DATA FOR ANALYSIS: Begin

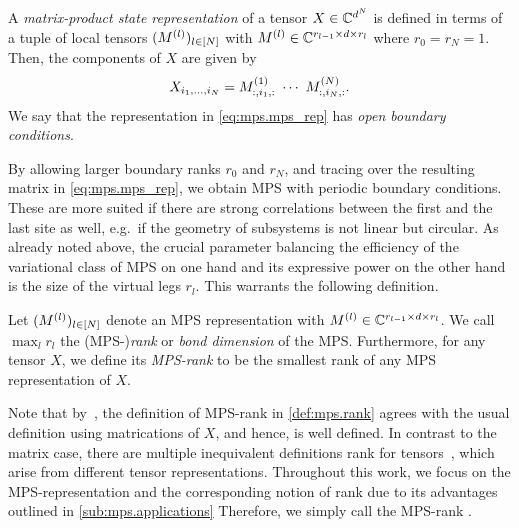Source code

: \begin{definition}%
  \label{def:mps.mps}
  A \emph{matrix-product state representation} of a tensor $X \in {\mathbb{C}}^{d^N}$ is defined in terms of a tuple of local tensors $(M^{(l)})_{l \in [N]}$ with $M^{(l)} \in {\mathbb{C}}^{r_{l - 1} \times d \times r_l}$ where $r_0 = r_N = 1$.
  Then, the components of $X$ are given by
  \[
    \label{eq:mps.mps_rep}
    X_{i_1,\ldots,i_N} = M\ind{1}_{:,i_1,:}\ \cdots\  M\ind{N}_{:,i_N,:}.
  \]
  We say that the representation in \cref{eq:mps.mps_rep} has \emph{open boundary conditions}.
\end{definition}

By allowing larger boundary ranks $r_0$ and $r_N$, and tracing over the resulting matrix in \cref{eq:mps.mps_rep}, we obtain MPS with periodic boundary conditions.
These are more suited if there are strong correlations between the first and the last site as well, e.g.\ if the geometry of subsystems is not linear but circular.
As already noted above, the crucial parameter balancing the efficiency of the variational class of MPS on one hand and its expressive power on the other hand is the size of the virtual legs $r_l$.
This warrants the following definition.

\begin{definition}%
  \label{def:mps.rank}
  Let $(M^{(l)})_{l \in [N]}$ denote an MPS representation with $M^{(l)} \in {\mathbb{C}}^{r_{l - 1} \times d \times r_l}$.
  We call $\max_l r_l$ the (MPS-)\emph{rank} or \emph{bond dimension} of the MPS.
  Furthermore, for any tensor $X$, we define its \emph{MPS-rank} to be the smallest rank of any MPS representation of $X$.
\end{definition}

Note that by~\cite[Thm.\ 2.2]{Oseledets_2011_TensorTrain}, the definition of MPS-rank in \cref{def:mps.rank} agrees with the usual definition using matrications of $X$, and hence, is well defined.
In contrast to the matrix case, there are multiple inequivalent definitions rank for tensors~\cite{???}, which arise from different tensor representations.
Throughout this work, we focus on the MPS-representation and the corresponding notion of rank due to its advantages outlined in \cref{sub:mps.applications}
Therefore, we simply call the MPS-rank .\\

DATA FOR ANALYSIS: End

→ **REQUIREMENT**
Retype each line above exactly. Leave the images out.

→ **REPLY**
Source code

: \begin{definition}%
  \label{def:mps.mps}
  A \emph{matrix-product state representation} of a tensor $X \in {\mathbb{C}}^{d^N}$ is defined in terms of a tuple of local tensors $(M^{(l)})_{l \in [N]}$ with $M^{(l)} \in {\mathbb{C}}^{r_{l - 1} \times d \times r_l}$ where $r_0 = r_N = 1$.
  Then, the components of $X$ are given by
  \[
    \label{eq:mps.mps_rep}
    X_{i_1,\ldots,i_N} = M\ind{1}_{:,i_1,:}\ \cdots\  M\ind{N}_{:,i_N,:}.
  \]
  We say that the representation in \cref{eq:mps.mps_rep} has \emph{open boundary conditions}.
\end{definition}

By allowing larger boundary ranks $r_0$ and $r_N$, and tracing over the resulting matrix in \cref{eq:mps.mps_rep}, we obtain MPS with periodic boundary conditions.
These are more suited if there are strong correlations between the first and the last site as well, e.g.\ if the geometry of subsystems is not linear but circular.
As already noted above, the crucial parameter balancing the efficiency of the variational class of MPS on one hand and its expressive power on the other hand is the size of the virtual legs $r_l$.
This warrants the following definition.

\begin{definition}%
  \label{def:mps.rank}
  Let $(M^{(l)})_{l \in [N]}$ denote an MPS representation with $M^{(l)} \in {\mathbb{C}}^{r_{l - 1} \times d \times r_l}$.
  We call $\max_l r_l$ the (MPS-)\emph{rank} or \emph{bond dimension} of the MPS.
  Furthermore, for any tensor $X$, we define its \emph{MPS-rank} to be the smallest rank of any MPS representation of $X$.
\end{definition}

Note that by~\cite[Thm.\ 2.2]{Oseledets_2011_TensorTrain}, the definition of MPS-rank in \cref{def:mps.rank} agrees with the usual definition using matrications of $X$, and hence, is well defined.
In contrast to the matrix case, there are multiple inequivalent definitions rank for tensors~\cite{???}, which arise from different tensor representations.
Throughout this work, we focus on the MPS-representation and the corresponding notion of rank due to its advantages outlined in \cref{sub:mps.applications}
Therefore, we simply call the MPS-rank .\\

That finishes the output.